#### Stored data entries
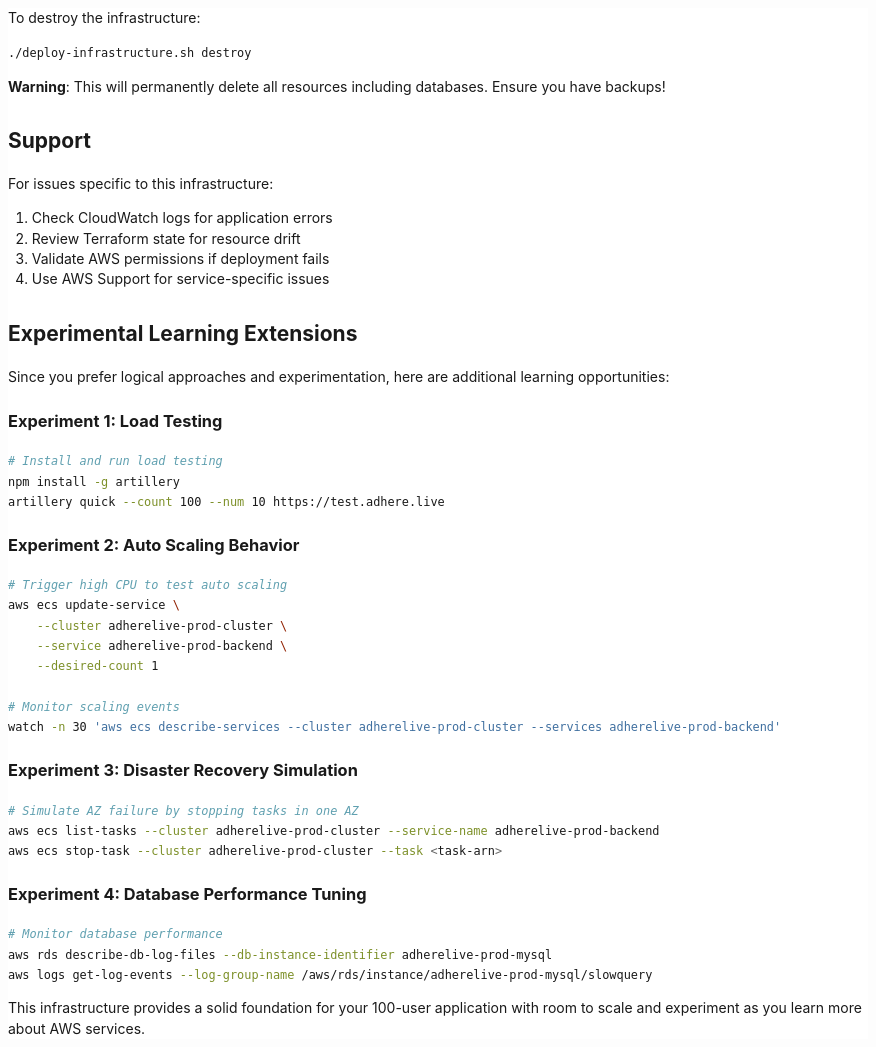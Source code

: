 To destroy the infrastructure:

```bash
./deploy-infrastructure.sh destroy
```

**Warning**: This will permanently delete all resources including databases. Ensure you have backups!

## Support

For issues specific to this infrastructure:
1. Check CloudWatch logs for application errors
2. Review Terraform state for resource drift
3. Validate AWS permissions if deployment fails
4. Use AWS Support for service-specific issues

## Experimental Learning Extensions

Since you prefer logical approaches and experimentation, here are additional learning opportunities:

### Experiment 1: Load Testing
```bash
# Install and run load testing
npm install -g artillery
artillery quick --count 100 --num 10 https://test.adhere.live
```

### Experiment 2: Auto Scaling Behavior
```bash
# Trigger high CPU to test auto scaling
aws ecs update-service \
    --cluster adherelive-prod-cluster \
    --service adherelive-prod-backend \
    --desired-count 1

# Monitor scaling events
watch -n 30 'aws ecs describe-services --cluster adherelive-prod-cluster --services adherelive-prod-backend'
```

### Experiment 3: Disaster Recovery Simulation
```bash
# Simulate AZ failure by stopping tasks in one AZ
aws ecs list-tasks --cluster adherelive-prod-cluster --service-name adherelive-prod-backend
aws ecs stop-task --cluster adherelive-prod-cluster --task <task-arn>
```

### Experiment 4: Database Performance Tuning
```bash
# Monitor database performance
aws rds describe-db-log-files --db-instance-identifier adherelive-prod-mysql
aws logs get-log-events --log-group-name /aws/rds/instance/adherelive-prod-mysql/slowquery
```

This infrastructure provides a solid foundation for your 100-user application with room to scale and experiment as you learn more about AWS services.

#### Instructions to follow
Scan the lines above, and whenever one holds the string "services", copy it.

#### Answer space
watch -n 30 'aws ecs describe-services --cluster adherelive-prod-cluster --services adherelive-prod-backend'
This infrastructure provides a solid foundation for your 100-user application with room to scale and experiment as you learn more about AWS services.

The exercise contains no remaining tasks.